El salmo 80 (79) es la súplica del creyente que clama: «Ven, Señor, a visitar tu viña». Tiene el tono de una lamentación y de una súplica de todo el pueblo de Israel. La primera parte utiliza un célebre símbolo bíblico, el pastoral. El Señor es invocado como «pastor de Israel», el que «guía a José como a un rebaño» (Salmo 79, 2). Desde lo alto del arca de la alianza, sentado sobre querubines, el Señor guía a su rebaño, es decir, su pueblo, y lo protege en los peligros. Así lo había hecho durante la travesía del desierto. Ahora, sin embargo, parece ausente, como adormecido o indiferente.

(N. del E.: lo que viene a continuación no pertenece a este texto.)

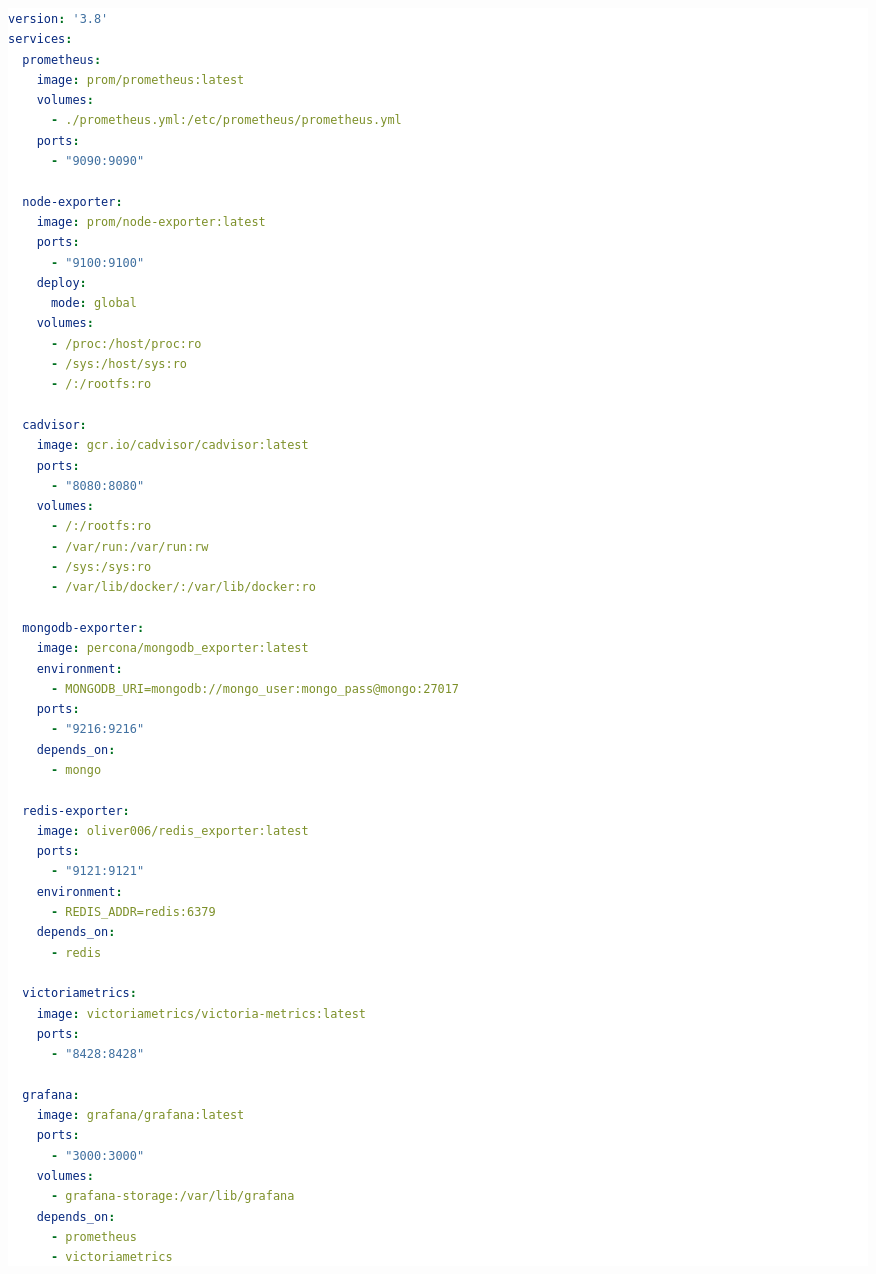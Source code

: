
 ```yaml
version: '3.8'
services:
  prometheus:
    image: prom/prometheus:latest
    volumes:
      - ./prometheus.yml:/etc/prometheus/prometheus.yml
    ports:
      - "9090:9090"

  node-exporter:
    image: prom/node-exporter:latest
    ports:
      - "9100:9100"
    deploy:
      mode: global
    volumes:
      - /proc:/host/proc:ro
      - /sys:/host/sys:ro
      - /:/rootfs:ro

  cadvisor:
    image: gcr.io/cadvisor/cadvisor:latest
    ports:
      - "8080:8080"
    volumes:
      - /:/rootfs:ro
      - /var/run:/var/run:rw
      - /sys:/sys:ro
      - /var/lib/docker/:/var/lib/docker:ro

  mongodb-exporter:
    image: percona/mongodb_exporter:latest
    environment:
      - MONGODB_URI=mongodb://mongo_user:mongo_pass@mongo:27017
    ports:
      - "9216:9216"
    depends_on:
      - mongo

  redis-exporter:
    image: oliver006/redis_exporter:latest
    ports:
      - "9121:9121"
    environment:
      - REDIS_ADDR=redis:6379
    depends_on:
      - redis

  victoriametrics:
    image: victoriametrics/victoria-metrics:latest
    ports:
      - "8428:8428"

  grafana:
    image: grafana/grafana:latest
    ports:
      - "3000:3000"
    volumes:
      - grafana-storage:/var/lib/grafana
    depends_on:
      - prometheus
      - victoriametrics

```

Al rebaño que debía guiar y alimentar (Salmo 22) sólo le ofrece un pan amasado con lágrimas (Salmo 79, 6). Los enemigos se ríen de este pueblo humillado y ofendido y, sin embargo, Dios no parece quedar sorprendido. No «se despierta» (versículo 3), ni revela su potencia en defensa de las víctimas de la violencia y de la opresión. La repetición de la invocación de la antífona (versículos 4 a 8) parece como si quisiera sacudir a Dios de su actitud alejada para que vuelva a ser pastor y defienda de su pueblo.
En la segunda parte, cargada de tensión y al mismo tiempo de confianza, encontramos otro símbolo sumamente querido por la Biblia, el de la viña. Es una imagen fácil de entender, pues pertenece al panorama de la tierra prometida y es signo de fecundidad y de alegría.
Como enseña el profeta Isaías en una de sus más elevadas páginas poéticas (Isaías 5, 1-7), la viña encarna a Israel. Ilustra dos dimensiones fundamentales: por un lado, dado que es plantada por Dios (Isaías 5, 2; Salmo 79, 9-10), la viña representa el don, la gracia, el amor de Dios; por otro lado, requiere el trabajo del campesino, gracias al cual se produce la uva, que después puede dar el vino. Representa así la respuesta humana, el compromiso personal y el fruto de obras justas.
A través de la imagen de la viña, el Salmo evoca las etapas principales de la historia judía: sus raíces, la experiencia del éxodo de Egipto, la entrada en la tierra prometida. La viña había alcanzado su nivel más amplio de extensión por toda la región de Palestina y más lejos todavía con el reino de Salomón. Se extendía, de hecho, desde los montes septentrionales del Líbano, con sus cedros, hasta el mar Mediterráneo y casi hasta llegar al gran río Éufrates (versículos 11-12).
Pero el esplendor de este florecimiento se desgarró. El Salmo nos recuerda que sobre la viña de Dios pasó la tempestad, es decir, Israel sufrió una dura prueba, una terrible invasión que devastó la tierra prometida. Dios mismo demolió, como si fuera un invasor, la cerca de la viña, dejando así que en ella irrumpieran los saqueadores, representados por el jabalí, un animal considerado como violento e impuro, según las antiguas costumbres. A la potencia del jabalí se asocian todas las alimañas salvajes, símbolo de una horda enemiga que todo lo destruye (versículos 13-14).
Entonces dirige a Dios un llamamiento apremiante para que vuelva a ponerse en defensa de las víctimas, rompiendo su silencio: «Dios de los ejércitos, vuélvete: mira desde el cielo, fíjate, ven a visitar tu viña» (v. 15). Dios será entonces el protector de la cepa vital de esta viña sometida a una prueba tan dura, expulsando a todos los que habían tratado de talarla y quemarla (versículos 16-17).
Al llegar a este momento, el Salmo deja espacio a una esperanza de colores mesiánicos. El versículo 18, de hecho, reza así: «Que tu mano proteja a tu escogido, al hombre que tú fortaleciste». El pensamiento se dirige ante todo al rey davídico que con el apoyo del Señor guiará la recuperación de la libertad.
De todos modos, aparece implícita la confianza en el futuro Mesías, ese «hijo del hombre» que será cantado por el profeta Daniel (7, 13-14) y que Jesús asumirá como título predilecto para definir su obra y su persona mesiánica. Es más, los Padres de la Iglesia indicarán con unanimidad en la viña evocada por el Salmo una representación profética de Cristo «auténtica vid» (Juan 15, 1) y de la Iglesia.
Para que el rostro del Señor vuelva a brillar es necesario ciertamente que Israel se convierta en la fidelidad y en la oración al Dios salvador. Lo expresa el Salmista afirmando: No nos alejaremos de ti» (Salmo 79, 19).
El Salmo 80 (79) es, por tanto, un canto intensamente marcado por el sufrimiento, pero también por una inquebrantable confianza. Dios siempre está dispuesto a «regresar» a su pueblo, pero es necesario que también el pueblo «regrese» a Él con la fidelidad.